Julia implementation of RRT* motion planning algorithm. Only 2D path planning is supported yet.
using Pkg
Pkg.add("https://github.com/bhatiaabhinav/RRTStar.jl")
using Random
using FileIO
using RRTStar
x_range = (-5.0, 5.0) # Map size
y_range = (-5.0, 5.0) # Map size
start = (-4.8, 4.8) # Start point
goal = (4.8, -4.8) # Goal point
max_samples = 5000 # budget of samples for RRT* execution
rng = MersenneTwister(0) # A random number generator with seed 0
obstacles_rect = rand_rect_obstacles(rng, x_range, y_range, start, goal) # Generate a `Set` of rectanglur obstacles. Optional arguments rect_density and rect_sizeratio control number and size of obstacles. See src/map.jl
obstacles_circ = rand_circle_obstacles(rng, x_range, y_range, start, goal) # Generate a set of circlur obstacles. Optional arguments circles_density and circles_radiusratio control number and size of obstacles. See src/map.jl
obstacles_line = rand_line_obstacles(rng, x_range, y_range, start, goal) # Generate a set of line-segment obstacles. Optional arguments num_lines and lines_lengthratio control number and length of obstacles. See src/map.jl
obstacles = union(obstacles_rect, obstacles_line) # Since obstacles_rect, obstacles_circ and obstacles_line are julia sets, they can be combined. Each obstacle type `Rect`, `Circle` and `Line` inherits `AbstractObstacle`. New obstacle types can be defined by inheriting AbstractObstacle and implementing intersection detection function `intersects(line::Line, obs::NewObstacleType)::Bool`. See src/obstacle.jl
rrtstar = RRTStarPlanner(x_range, y_range, start, goal, obstacles, max_samples) # create RRT* planner. see src/rrtstar.jl for optional arguments e.g., the growth factor hyperparameter.
Random.seed!(rrtstar, 0) # Optionally seed the planner for deterministic results
reset!(rrtstar) # Needs to called before search
search!(rrtstar) # Run RRT* until max_sample samples
println(cost(rrtstar)) # Print the cost of the best solution
visualize(rrtstar, "rrtstar.svg", size=(1000, 1000)) # Visualize the final state of tree. Saving with png extension is also supported. Optional argument `size` specifies image size. (1000, 1000) by default. To visualize custom obstacle types, implement function `draw(rrt::RRTStarPlanner, obs::NewObstacleType)`, which should use Luxor.jl package. See src/visualization.jl
An animation can be created by running RRT* incrementally and visualizing intermediate frames.

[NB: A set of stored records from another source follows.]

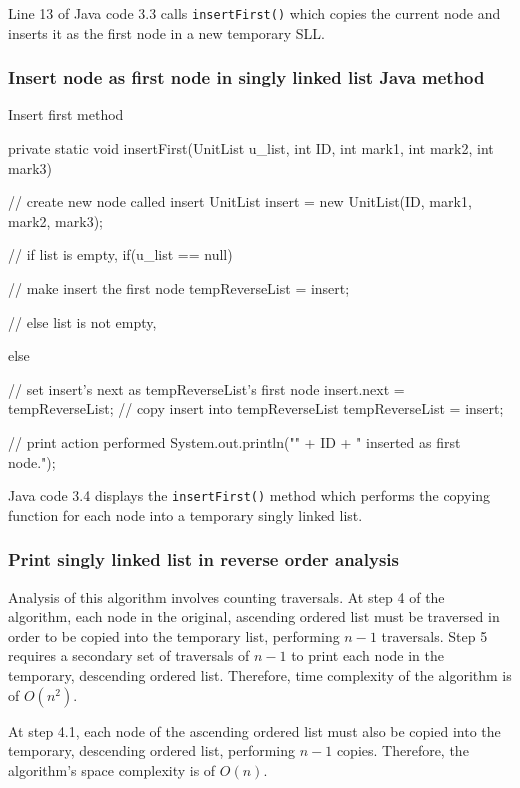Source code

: \noindent
Line 13 of Java code 3.3 calls \texttt{insertFirst()} which copies the current node and inserts it as the first node in a new temporary SLL.

\subsubsection{Insert node as first node in singly linked list Java method}

\begin{listing}[H]
\caption{Insert first method}
\begin{javacode}
private static void insertFirst(UnitList u_list, int ID, int mark1, int mark2, int mark3) {

    // create new node called insert
    UnitList insert = new UnitList(ID, mark1, mark2, mark3);

    // if list is empty,
    if(u_list == null) {

        // make insert the first node
        tempReverseList = insert;

    // else list is not empty,
    } else {

        // set insert's next as tempReverseList's first node
        insert.next = tempReverseList;
        // copy insert into tempReverseList
        tempReverseList = insert;
    }

    // print action performed
    System.out.println("\nStudent " + ID + " inserted as first node.");
}
\end{javacode}
\end{listing}

\noindent
Java code 3.4 displays the \texttt{insertFirst()} method which performs the copying function for each node into a temporary singly linked list.

\subsubsection{Print singly linked list in reverse order analysis}

Analysis of this algorithm involves counting traversals. At step 4 of the algorithm, each node in the original, ascending ordered list must be traversed in order to be copied into the temporary list, performing $n - 1$ traversals. Step 5 requires a secondary set of traversals of $n - 1$ to print each node in the temporary, descending ordered list. Therefore, time complexity of the algorithm is of $O(n^2)$.

At step 4.1, each node of the ascending ordered list must also be copied into the temporary, descending ordered list, performing $n - 1$ copies. Therefore, the algorithm's space complexity is of $O(n)$.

rrtstar = RRTStarPlanner(x_range, y_range, start, goal, obstacles, max_samples)
Random.seed!(rrtstar, 0)
reset!(rrtstar)
frames = [] # An array to hold frames of the animation
visualize_init(rrtstar, size=(1000, 1000)) # initialize. Optional argument `size` specifies image size. (1000, 1000) by default.
while rrtstar.num_points_sampled < rrtstar.max_samples
search!(rrtstar, sample_limit=100) # Run RRT* for for 100 samples only in this iteration of the while loop.

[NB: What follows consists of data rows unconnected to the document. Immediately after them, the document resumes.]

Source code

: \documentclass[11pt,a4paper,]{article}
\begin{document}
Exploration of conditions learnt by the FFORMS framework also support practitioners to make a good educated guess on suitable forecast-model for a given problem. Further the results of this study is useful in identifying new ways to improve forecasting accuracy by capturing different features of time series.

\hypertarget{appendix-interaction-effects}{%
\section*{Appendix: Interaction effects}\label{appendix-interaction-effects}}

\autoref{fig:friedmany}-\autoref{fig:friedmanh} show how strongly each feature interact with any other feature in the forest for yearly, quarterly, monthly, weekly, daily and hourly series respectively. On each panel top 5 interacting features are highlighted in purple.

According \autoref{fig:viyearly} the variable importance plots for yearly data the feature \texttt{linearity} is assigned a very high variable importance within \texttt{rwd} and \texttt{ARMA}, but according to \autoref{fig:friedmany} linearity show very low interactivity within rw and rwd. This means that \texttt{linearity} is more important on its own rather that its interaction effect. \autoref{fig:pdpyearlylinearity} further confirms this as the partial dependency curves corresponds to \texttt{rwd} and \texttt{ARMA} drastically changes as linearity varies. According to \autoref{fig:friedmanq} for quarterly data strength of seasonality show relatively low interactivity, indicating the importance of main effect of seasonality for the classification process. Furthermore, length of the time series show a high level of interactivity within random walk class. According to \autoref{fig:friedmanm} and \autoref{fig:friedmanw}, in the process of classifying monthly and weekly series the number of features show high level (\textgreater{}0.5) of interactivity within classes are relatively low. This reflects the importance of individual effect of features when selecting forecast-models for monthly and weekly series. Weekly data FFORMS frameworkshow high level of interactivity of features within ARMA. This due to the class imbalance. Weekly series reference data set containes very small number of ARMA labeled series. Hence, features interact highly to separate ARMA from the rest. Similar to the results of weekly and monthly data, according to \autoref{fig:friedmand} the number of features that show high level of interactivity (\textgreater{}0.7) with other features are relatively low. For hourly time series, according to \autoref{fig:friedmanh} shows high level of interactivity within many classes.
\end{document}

push!(frames, visualize_frame(rrtstar)) # Visualize current state of the tree and append to the frames array
println("samples: ", rrtstar.num_points_sampled, "\t best path cost: ", cost(rrtstar))
end
save("rrtstar.gif", cat(frames..., dims=3), fps=20) # Concatentate the frames into a 3D array and save as a gif.